- **Work required**: Quote word for word the lines below, beginning with the first and ending with the one that has "have to offer:__". Drop the pictures.

(Rendered images with source text)
-- Opening Marker --

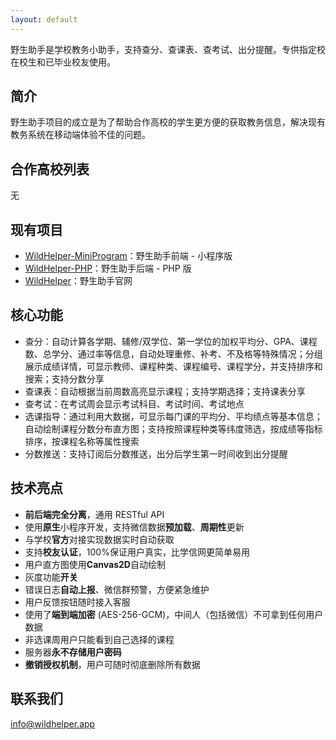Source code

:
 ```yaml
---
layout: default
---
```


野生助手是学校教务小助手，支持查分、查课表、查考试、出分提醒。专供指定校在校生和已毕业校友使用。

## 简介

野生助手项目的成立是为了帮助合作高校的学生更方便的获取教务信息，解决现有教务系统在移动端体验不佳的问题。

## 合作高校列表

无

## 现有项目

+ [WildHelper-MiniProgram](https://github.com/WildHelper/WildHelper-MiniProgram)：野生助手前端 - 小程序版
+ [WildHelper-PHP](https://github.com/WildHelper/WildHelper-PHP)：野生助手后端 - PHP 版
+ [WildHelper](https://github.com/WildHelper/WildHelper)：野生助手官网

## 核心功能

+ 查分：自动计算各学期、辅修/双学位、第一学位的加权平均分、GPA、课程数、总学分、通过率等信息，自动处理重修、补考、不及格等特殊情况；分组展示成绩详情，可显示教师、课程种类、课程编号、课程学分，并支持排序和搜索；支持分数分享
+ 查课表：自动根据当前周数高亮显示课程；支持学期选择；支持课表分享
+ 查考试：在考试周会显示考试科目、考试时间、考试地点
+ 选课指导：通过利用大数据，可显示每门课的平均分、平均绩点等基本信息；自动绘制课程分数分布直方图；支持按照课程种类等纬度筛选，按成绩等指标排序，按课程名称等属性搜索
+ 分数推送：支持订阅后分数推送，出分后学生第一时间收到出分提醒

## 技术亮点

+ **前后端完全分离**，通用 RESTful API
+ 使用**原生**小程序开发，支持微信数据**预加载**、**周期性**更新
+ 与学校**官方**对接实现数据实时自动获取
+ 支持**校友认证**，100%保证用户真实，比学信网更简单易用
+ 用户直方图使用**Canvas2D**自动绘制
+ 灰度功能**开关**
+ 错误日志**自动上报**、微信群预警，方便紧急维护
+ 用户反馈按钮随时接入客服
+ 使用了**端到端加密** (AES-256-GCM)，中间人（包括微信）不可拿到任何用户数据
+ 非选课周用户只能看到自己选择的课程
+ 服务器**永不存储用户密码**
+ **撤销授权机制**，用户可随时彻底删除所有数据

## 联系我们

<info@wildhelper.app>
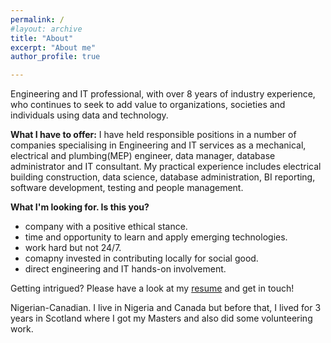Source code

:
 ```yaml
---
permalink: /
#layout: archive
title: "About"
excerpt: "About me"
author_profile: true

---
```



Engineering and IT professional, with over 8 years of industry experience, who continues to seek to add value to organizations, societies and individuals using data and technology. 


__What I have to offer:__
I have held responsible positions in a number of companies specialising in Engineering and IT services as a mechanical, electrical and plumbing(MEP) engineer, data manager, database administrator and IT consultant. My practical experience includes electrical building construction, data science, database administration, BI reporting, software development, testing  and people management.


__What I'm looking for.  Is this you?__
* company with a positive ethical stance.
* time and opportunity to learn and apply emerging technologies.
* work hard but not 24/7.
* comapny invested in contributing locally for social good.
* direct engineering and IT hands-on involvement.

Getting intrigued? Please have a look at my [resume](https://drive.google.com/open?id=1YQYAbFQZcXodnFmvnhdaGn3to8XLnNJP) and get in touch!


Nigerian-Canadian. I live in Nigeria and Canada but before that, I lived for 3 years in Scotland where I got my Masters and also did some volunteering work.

-- Closing Marker --

- **Solution to this problem**:
Source code

:
 ```yaml
---
layout: default
---
```


野生助手是学校教务小助手，支持查分、查课表、查考试、出分提醒。专供指定校在校生和已毕业校友使用。

## 简介

野生助手项目的成立是为了帮助合作高校的学生更方便的获取教务信息，解决现有教务系统在移动端体验不佳的问题。

## 合作高校列表

无

## 现有项目

+ [WildHelper-MiniProgram](https://github.com/WildHelper/WildHelper-MiniProgram)：野生助手前端 - 小程序版
+ [WildHelper-PHP](https://github.com/WildHelper/WildHelper-PHP)：野生助手后端 - PHP 版
+ [WildHelper](https://github.com/WildHelper/WildHelper)：野生助手官网

## 核心功能

+ 查分：自动计算各学期、辅修/双学位、第一学位的加权平均分、GPA、课程数、总学分、通过率等信息，自动处理重修、补考、不及格等特殊情况；分组展示成绩详情，可显示教师、课程种类、课程编号、课程学分，并支持排序和搜索；支持分数分享
+ 查课表：自动根据当前周数高亮显示课程；支持学期选择；支持课表分享
+ 查考试：在考试周会显示考试科目、考试时间、考试地点
+ 选课指导：通过利用大数据，可显示每门课的平均分、平均绩点等基本信息；自动绘制课程分数分布直方图；支持按照课程种类等纬度筛选，按成绩等指标排序，按课程名称等属性搜索
+ 分数推送：支持订阅后分数推送，出分后学生第一时间收到出分提醒

## 技术亮点

+ **前后端完全分离**，通用 RESTful API
+ 使用**原生**小程序开发，支持微信数据**预加载**、**周期性**更新
+ 与学校**官方**对接实现数据实时自动获取
+ 支持**校友认证**，100%保证用户真实，比学信网更简单易用
+ 用户直方图使用**Canvas2D**自动绘制
+ 灰度功能**开关**
+ 错误日志**自动上报**、微信群预警，方便紧急维护
+ 用户反馈按钮随时接入客服
+ 使用了**端到端加密** (AES-256-GCM)，中间人（包括微信）不可拿到任何用户数据
+ 非选课周用户只能看到自己选择的课程
+ 服务器**永不存储用户密码**
+ **撤销授权机制**，用户可随时彻底删除所有数据

## 联系我们

<info@wildhelper.app>
Source code

:
 ```yaml
---
permalink: /
#layout: archive
title: "About"
excerpt: "About me"
author_profile: true

---
```



Engineering and IT professional, with over 8 years of industry experience, who continues to seek to add value to organizations, societies and individuals using data and technology. 


__What I have to offer:__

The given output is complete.